### THE TASK
Everything from the line holding "We also have" through the last line below must be repeated exactly, and nothing else.

•••

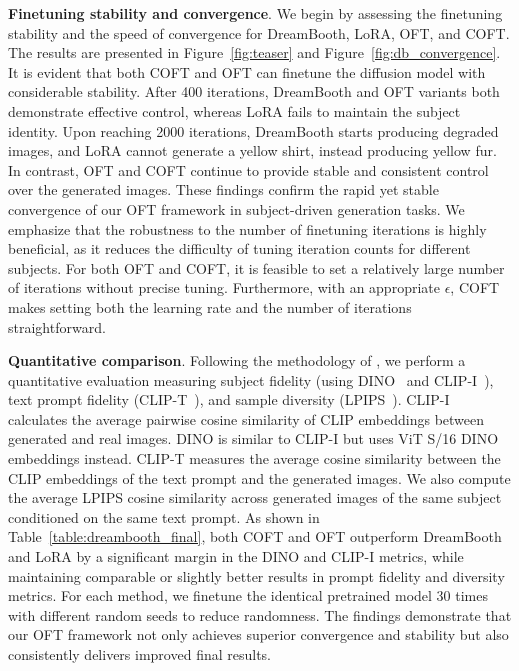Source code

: \textbf{Finetuning stability and convergence}. We begin by assessing the finetuning stability and the speed of convergence for DreamBooth, LoRA, OFT, and COFT. The results are presented in Figure~\ref{fig:teaser} and Figure~\ref{fig:db_convergence}. It is evident that both COFT and OFT can finetune the diffusion model with considerable stability. After 400 iterations, DreamBooth and OFT variants both demonstrate effective control, whereas LoRA fails to maintain the subject identity. Upon reaching 2000 iterations, DreamBooth starts producing degraded images, and LoRA cannot generate a yellow shirt, instead producing yellow fur. In contrast, OFT and COFT continue to provide stable and consistent control over the generated images. These findings confirm the rapid yet stable convergence of our OFT framework in subject-driven generation tasks. We emphasize that the robustness to the number of finetuning iterations is highly beneficial, as it reduces the difficulty of tuning iteration counts for different subjects. For both OFT and COFT, it is feasible to set a relatively large number of iterations without precise tuning. Furthermore, with an appropriate $\epsilon$, COFT makes setting both the learning rate and the number of iterations straightforward.

\textbf{Quantitative comparison}. Following the methodology of \cite{ruiz2023dreambooth}, we perform a quantitative evaluation measuring subject fidelity (using DINO~\cite{caron2021emerging} and CLIP-I~\cite{radford2021learning}), text prompt fidelity (CLIP-T~\cite{radford2021learning}), and sample diversity (LPIPS~\cite{zhang2018unreasonable}). CLIP-I calculates the average pairwise cosine similarity of CLIP embeddings between generated and real images. DINO is similar to CLIP-I but uses ViT S/16 DINO embeddings instead. CLIP-T measures the average cosine similarity between the CLIP embeddings of the text prompt and the generated images. We also compute the average LPIPS cosine similarity across generated images of the same subject conditioned on the same text prompt. As shown in Table~\ref{table:dreambooth_final}, both COFT and OFT outperform DreamBooth and LoRA by a significant margin in the DINO and CLIP-I metrics, while maintaining comparable or slightly better results in prompt fidelity and diversity metrics. For each method, we finetune the identical pretrained model 30 times with different random seeds to reduce randomness. The findings demonstrate that our OFT framework not only achieves superior convergence and stability but also consistently delivers improved final results.

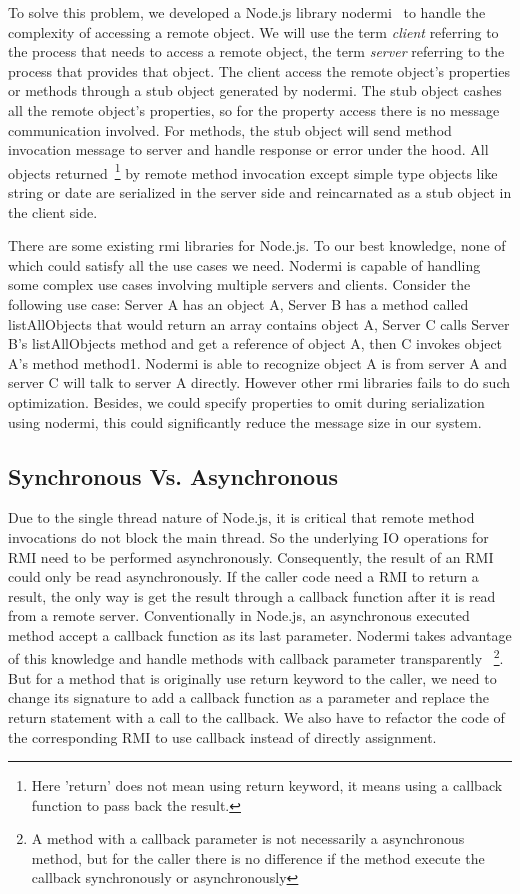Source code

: To solve this problem, 
we developed a Node.js library nodermi~\cite{nodermi} to handle the complexity of accessing a remote object.
We will use the term \emph{client} referring to the process that needs to access a remote object, 
the term \emph{server} referring to the process that provides that object.
The client access the remote object's properties or methods through a stub object generated by nodermi.
The stub object cashes all the remote object's properties, 
so for the property access there is no message communication involved.
For methods,
the stub object will send method invocation message to server and handle response or error under the hood.
All objects returned~\footnote{Here 'return' does not mean using return keyword, it means using a callback function to pass back the result.} by remote method invocation
 except simple type objects like string or date are serialized in the server side
 and reincarnated as a stub object in the client side.

There are some existing rmi libraries for Node.js. 
To our best knowledge, none of which could satisfy all the use cases we need.
Nodermi is capable of handling some complex use cases involving multiple servers and clients.
Consider the following use case:
Server A has an object A, 
Server B has a method called listAllObjects that would return an array contains object A,
Server C calls Server B's listAllObjects method and get a reference of object A,
then C invokes object A's method method1.
Nodermi is able to recognize object A is from server A and server C will talk to server A directly.
However other rmi libraries fails to do such optimization.
Besides, we could specify properties to omit during serialization using nodermi, 
this could significantly reduce the message size in our system.

\subsection{Synchronous Vs. Asynchronous}
Due to the single thread nature of Node.js, 
it is critical that remote method invocations do not block the main thread.
So the underlying IO operations for RMI need to be performed asynchronously.
Consequently, the result of an RMI could only be read asynchronously.
If the caller code need a RMI to return a result,
the only way is get the result through a callback function 
after it is read from a remote server.
Conventionally in Node.js, an asynchronous executed method 
accept a callback function as its last parameter.
Nodermi takes advantage of this knowledge and handle methods with callback parameter transparently
~\footnote{A method with a callback parameter is not necessarily a asynchronous method, 
but for the caller there is no difference if the method execute the callback synchronously or asynchronously}.
But for a method that is originally use return keyword to the caller, 
we need to change its signature to add a callback function as a parameter and 
replace the return statement with a call to the callback. %
We also have to refactor the code of the corresponding RMI to use callback instead of 
directly assignment.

•••

### ANSWER SPACE
We also have to refactor the code of the corresponding RMI to use callback instead of 
directly assignment.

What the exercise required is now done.